Peter Willcox: environmental activist
13 Mar
2017
Peter Willcox is the captain of the Greenpeace campaign boat, Rainbow Warrior. He has participated in environmental campaigns for Greenpeace across the world for over 30 years. His new book, Greenpeace Captain, is out now

I went to many civil rights demonstrations in the 1950s and 1960s, culminating with the Selma to Montgomery march, a momentous occasion. It resonated with me. I grew up thinking, if I haven’t been subpoenaed by the House Un-American Activities Committee then I haven’t amounted to very much. That was my bar.

It’s a deep seated desire in all of us to find a useful way to contribute to society. It’s an important element of overall happiness. When I was 19, I was number one in the draft lottery. I knew I wasn’t going to go to Vietnam, that was absolutely out of the question, so I got Conscientious Objector status and started sailing around on the Clearwater which had been declared Federally-approved CO duty.

I love to sail. When I come home from three months at sea, I often go out on my own little boat. My grandparents started the family off sailing. My aunts and uncles were all sailors, they grew up on the water in Staten Island. My dad was racing dinghies until a couple of years ago at the age of 95! People ask if I’m interested in racing them and I say ‘I’m not old enough!’

I came to Greenpeace through Bob Hunter’s book, Warriors of the Rainbow. I was so impressed with the non-violent, direct action. I knew from my experience with the civil rights movements that if you want to change people’s minds, it’s got to be through non-violent means. If you’re trying to win a war, then you kill people. But we’re not fighting a war. We’re in the game of trying to change people’s minds.
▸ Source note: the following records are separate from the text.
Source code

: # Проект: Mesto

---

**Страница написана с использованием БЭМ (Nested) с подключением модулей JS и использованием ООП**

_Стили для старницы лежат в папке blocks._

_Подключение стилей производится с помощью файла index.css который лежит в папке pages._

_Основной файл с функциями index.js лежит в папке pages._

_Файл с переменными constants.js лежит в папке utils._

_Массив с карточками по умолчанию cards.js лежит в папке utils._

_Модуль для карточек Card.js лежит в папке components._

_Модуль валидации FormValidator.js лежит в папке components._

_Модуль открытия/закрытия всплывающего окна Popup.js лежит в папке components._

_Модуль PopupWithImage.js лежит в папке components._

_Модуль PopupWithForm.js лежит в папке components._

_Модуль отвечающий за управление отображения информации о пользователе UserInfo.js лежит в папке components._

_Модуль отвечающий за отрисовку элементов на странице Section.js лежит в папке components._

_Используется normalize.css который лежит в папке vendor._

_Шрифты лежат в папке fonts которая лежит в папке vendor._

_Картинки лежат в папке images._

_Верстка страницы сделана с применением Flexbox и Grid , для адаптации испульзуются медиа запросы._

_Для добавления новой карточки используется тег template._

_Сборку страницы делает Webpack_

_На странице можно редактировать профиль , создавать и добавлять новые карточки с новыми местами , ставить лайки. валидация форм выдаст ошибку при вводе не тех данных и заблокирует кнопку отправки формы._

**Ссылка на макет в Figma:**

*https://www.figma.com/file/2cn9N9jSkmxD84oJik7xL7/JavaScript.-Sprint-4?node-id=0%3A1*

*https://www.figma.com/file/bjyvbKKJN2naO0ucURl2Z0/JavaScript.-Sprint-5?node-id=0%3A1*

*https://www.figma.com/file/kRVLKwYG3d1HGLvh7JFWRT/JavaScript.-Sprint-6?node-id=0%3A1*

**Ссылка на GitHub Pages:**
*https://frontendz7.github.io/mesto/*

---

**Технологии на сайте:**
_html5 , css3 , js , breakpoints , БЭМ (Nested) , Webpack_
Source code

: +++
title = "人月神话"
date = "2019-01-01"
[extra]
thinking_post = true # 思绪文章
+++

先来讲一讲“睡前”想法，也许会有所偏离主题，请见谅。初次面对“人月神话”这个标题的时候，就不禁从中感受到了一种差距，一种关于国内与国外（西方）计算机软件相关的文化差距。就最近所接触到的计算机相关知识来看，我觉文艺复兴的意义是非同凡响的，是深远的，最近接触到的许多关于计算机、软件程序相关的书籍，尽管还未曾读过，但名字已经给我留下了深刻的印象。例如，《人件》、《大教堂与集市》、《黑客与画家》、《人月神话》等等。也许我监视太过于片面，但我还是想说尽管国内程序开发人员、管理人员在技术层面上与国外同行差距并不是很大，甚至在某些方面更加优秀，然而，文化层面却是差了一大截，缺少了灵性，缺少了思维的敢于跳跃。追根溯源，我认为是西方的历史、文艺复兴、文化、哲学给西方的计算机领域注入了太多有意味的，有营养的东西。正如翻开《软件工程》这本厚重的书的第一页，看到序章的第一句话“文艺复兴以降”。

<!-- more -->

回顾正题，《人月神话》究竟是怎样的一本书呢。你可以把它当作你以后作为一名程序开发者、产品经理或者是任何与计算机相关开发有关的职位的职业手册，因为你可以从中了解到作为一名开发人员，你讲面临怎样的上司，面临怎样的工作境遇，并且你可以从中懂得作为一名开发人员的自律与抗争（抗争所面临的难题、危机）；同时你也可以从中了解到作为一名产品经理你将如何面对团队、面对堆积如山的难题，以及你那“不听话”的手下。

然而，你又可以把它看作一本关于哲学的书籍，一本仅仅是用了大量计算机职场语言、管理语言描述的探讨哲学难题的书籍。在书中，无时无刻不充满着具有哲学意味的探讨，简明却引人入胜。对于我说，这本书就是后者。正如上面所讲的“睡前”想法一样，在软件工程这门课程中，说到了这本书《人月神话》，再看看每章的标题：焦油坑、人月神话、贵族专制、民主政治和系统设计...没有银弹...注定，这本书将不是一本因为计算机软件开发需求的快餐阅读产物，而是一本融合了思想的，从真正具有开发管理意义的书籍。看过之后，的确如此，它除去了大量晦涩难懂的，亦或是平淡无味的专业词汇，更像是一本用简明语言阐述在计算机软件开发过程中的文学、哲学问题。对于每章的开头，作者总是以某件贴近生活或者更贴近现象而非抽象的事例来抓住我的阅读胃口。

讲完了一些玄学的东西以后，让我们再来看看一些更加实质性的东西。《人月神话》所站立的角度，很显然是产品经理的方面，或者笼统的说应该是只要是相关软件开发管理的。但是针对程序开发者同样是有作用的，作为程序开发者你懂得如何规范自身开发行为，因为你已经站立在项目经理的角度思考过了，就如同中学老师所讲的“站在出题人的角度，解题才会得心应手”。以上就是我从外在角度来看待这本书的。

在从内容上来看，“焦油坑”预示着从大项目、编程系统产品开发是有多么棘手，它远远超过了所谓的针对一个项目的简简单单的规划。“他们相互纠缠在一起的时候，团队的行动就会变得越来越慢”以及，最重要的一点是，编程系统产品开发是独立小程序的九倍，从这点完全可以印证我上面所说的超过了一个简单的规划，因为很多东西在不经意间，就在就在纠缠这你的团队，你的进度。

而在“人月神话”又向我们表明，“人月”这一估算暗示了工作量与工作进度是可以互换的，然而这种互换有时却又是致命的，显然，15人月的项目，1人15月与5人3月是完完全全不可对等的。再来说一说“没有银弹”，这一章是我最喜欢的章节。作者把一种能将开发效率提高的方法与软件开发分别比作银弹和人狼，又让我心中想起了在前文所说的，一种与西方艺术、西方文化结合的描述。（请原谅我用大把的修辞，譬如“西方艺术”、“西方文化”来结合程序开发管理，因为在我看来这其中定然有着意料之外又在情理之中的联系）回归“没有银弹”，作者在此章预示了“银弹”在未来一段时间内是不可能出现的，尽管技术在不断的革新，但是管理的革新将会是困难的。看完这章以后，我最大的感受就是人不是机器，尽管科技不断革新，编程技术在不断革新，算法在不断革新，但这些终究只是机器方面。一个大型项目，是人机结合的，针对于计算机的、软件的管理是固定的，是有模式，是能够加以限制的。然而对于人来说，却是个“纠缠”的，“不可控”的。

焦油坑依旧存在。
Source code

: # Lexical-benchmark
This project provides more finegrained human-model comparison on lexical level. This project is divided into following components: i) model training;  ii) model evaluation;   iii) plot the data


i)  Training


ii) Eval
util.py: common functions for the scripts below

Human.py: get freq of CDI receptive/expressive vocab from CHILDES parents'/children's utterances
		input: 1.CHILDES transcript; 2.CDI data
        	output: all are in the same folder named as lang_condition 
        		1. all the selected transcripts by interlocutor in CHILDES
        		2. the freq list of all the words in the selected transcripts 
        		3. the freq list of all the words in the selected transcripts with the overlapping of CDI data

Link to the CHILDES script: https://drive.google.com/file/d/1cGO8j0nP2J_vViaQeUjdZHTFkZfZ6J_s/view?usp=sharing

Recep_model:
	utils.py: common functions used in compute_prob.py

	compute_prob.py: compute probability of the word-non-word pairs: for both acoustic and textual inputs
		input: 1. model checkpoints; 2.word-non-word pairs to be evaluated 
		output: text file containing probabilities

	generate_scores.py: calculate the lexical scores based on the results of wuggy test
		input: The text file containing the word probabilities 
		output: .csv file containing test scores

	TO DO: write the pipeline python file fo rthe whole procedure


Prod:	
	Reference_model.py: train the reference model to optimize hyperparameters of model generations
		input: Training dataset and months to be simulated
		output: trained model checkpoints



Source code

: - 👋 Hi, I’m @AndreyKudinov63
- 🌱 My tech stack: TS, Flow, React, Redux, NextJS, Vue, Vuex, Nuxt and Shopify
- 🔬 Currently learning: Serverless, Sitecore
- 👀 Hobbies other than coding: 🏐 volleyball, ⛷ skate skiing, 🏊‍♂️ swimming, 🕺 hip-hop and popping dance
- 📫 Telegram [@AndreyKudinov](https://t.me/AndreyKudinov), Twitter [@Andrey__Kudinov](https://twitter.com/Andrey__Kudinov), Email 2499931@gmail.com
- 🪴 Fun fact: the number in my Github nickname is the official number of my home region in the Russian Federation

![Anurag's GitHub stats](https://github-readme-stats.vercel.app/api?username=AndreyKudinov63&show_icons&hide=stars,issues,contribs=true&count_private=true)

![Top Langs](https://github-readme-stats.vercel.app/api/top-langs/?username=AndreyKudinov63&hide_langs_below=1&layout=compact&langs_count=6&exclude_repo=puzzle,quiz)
You’re not going to do that by hitting them over the head or blowing up Shell tankers.

In a world of 15-year-old female suicide bombers, it’s hard to get the same ‘pop’ with the kind of actions that we did 20 years ago. I recognise that. I also recognise that the public isn’t quite as enamoured by our actions as they once were. I think that we’re going to be more selective about doing what I call ‘silly’ actions – like dressing up in penguin suits and things like that. Actions used for educating the public, for letting them know about situations, for making them aware and getting an issue into the public discourse. That’s their purpose. But they also inspire us, the people that are doing them. If you want to see an unhappy Greenpeace boat, go to one that hasn’t taken part in an action for a few months.

I have to say that if I look back at the last 40 years, I feel about as successful as a lead balloon. When I joined, I presumed that in five or ten years we’ll have written some good [anti-pollution] laws. At that time we felt like we were making some progress. In 1973, we found out about PCBs (polychlorinated biphenyls). People living along the Hudson River were suffering, the particles were washing up on the banks, becoming airborne and getting into everything. That’s when I thought, ‘This might be a little longer than five or ten years’. I never dreamed that we would be where we are today, where I feel like I’m fighting for the future of my kids. And losing the battle.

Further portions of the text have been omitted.